→ Instructions for the task
If a line in the data holds "autoFit", copy that line out in full.

Plain-text document sources
((
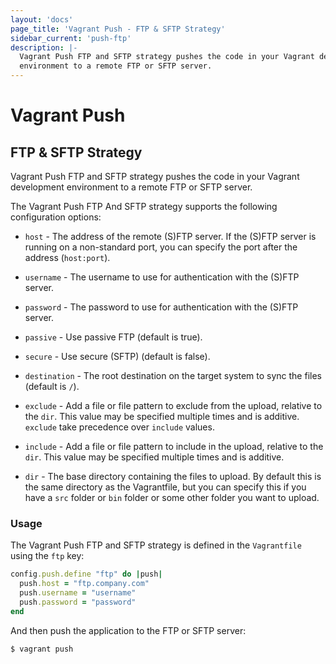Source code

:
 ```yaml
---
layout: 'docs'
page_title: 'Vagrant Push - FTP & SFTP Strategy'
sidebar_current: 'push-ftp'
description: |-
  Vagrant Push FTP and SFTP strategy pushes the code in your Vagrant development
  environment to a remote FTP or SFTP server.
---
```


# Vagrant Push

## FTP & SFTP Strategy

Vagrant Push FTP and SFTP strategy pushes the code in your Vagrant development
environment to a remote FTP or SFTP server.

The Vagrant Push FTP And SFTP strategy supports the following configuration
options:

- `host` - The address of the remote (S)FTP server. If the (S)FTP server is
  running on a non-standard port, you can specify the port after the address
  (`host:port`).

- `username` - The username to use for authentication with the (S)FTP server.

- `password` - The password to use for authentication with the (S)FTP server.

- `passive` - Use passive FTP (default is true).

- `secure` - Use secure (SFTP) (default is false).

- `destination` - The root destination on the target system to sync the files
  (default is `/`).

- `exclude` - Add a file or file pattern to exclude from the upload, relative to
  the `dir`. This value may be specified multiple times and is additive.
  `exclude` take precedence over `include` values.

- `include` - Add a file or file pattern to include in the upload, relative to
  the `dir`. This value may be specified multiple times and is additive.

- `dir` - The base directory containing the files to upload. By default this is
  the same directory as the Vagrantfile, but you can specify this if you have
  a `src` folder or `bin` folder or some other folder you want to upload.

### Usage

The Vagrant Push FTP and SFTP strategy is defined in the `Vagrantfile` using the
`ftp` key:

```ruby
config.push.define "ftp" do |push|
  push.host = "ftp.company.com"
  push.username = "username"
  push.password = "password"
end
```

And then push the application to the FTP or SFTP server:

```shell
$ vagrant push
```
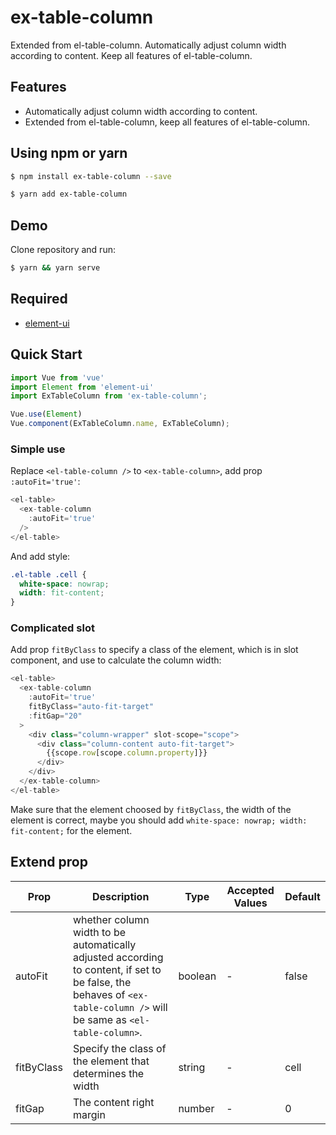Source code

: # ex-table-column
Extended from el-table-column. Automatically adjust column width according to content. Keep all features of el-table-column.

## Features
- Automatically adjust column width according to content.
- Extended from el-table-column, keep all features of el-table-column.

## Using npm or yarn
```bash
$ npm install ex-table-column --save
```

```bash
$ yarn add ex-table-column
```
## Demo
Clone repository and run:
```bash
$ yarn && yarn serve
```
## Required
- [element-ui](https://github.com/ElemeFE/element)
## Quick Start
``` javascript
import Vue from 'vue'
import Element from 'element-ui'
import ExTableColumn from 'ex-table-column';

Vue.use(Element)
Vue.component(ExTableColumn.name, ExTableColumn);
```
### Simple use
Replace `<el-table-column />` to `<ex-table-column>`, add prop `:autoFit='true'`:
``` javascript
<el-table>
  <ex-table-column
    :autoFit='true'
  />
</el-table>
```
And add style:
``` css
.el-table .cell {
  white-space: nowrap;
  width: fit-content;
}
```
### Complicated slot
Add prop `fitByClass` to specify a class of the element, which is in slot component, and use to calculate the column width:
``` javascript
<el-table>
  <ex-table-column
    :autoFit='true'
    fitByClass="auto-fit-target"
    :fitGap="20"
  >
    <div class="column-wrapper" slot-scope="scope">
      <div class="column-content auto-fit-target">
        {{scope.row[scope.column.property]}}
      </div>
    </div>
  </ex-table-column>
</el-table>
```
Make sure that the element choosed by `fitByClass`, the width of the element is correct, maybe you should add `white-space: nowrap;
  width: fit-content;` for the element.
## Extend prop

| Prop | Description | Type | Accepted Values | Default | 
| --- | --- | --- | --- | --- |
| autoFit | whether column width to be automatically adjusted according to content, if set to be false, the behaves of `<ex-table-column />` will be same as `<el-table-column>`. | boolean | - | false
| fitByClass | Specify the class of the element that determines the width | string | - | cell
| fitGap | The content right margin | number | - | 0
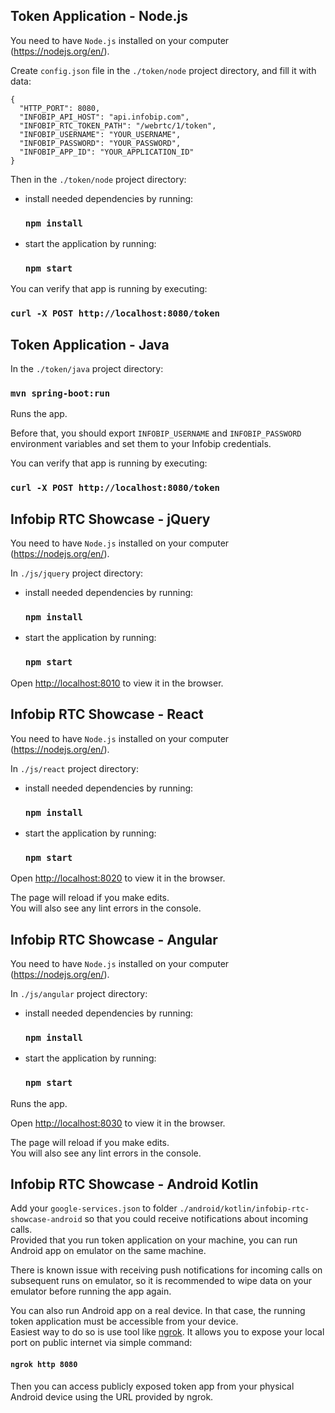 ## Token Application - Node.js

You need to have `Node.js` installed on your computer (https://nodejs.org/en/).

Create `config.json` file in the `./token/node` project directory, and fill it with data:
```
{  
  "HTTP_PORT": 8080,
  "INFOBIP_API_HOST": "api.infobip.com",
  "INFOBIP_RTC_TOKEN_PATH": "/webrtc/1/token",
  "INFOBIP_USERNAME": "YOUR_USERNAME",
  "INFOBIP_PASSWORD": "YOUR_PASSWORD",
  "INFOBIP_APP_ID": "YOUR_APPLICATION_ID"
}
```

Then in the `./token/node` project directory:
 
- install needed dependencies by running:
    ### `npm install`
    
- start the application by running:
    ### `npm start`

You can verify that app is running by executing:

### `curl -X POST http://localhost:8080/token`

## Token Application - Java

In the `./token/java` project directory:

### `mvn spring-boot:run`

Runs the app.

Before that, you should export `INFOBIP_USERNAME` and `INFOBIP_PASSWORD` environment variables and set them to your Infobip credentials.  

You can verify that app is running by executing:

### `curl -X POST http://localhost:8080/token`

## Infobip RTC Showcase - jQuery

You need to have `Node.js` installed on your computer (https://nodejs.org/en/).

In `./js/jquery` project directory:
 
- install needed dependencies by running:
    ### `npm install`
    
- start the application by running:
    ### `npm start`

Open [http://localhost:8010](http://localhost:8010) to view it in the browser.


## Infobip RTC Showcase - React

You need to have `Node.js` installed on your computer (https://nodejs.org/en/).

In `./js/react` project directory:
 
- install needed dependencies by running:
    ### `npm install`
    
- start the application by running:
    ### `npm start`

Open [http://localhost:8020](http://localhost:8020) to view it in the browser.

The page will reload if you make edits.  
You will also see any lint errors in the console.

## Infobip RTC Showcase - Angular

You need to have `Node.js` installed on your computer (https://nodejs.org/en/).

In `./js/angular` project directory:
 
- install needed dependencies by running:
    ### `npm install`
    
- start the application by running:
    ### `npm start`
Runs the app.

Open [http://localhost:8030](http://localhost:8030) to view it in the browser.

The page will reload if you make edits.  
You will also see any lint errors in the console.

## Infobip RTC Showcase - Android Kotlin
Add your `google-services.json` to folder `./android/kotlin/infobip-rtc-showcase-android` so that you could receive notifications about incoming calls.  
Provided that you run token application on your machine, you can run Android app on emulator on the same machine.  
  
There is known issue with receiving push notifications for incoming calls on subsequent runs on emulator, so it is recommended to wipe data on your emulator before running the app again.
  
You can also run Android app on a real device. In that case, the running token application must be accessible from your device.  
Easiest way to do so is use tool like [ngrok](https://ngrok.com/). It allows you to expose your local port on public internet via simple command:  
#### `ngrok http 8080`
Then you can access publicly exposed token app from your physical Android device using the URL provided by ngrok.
))
→ Result of this exercise
Replace `<el-table-column />` to `<ex-table-column>`, add prop `:autoFit='true'`:
    :autoFit='true'
    :autoFit='true'
| autoFit | whether column width to be automatically adjusted according to content, if set to be false, the behaves of `<ex-table-column />` will be same as `<el-table-column>`. | boolean | - | false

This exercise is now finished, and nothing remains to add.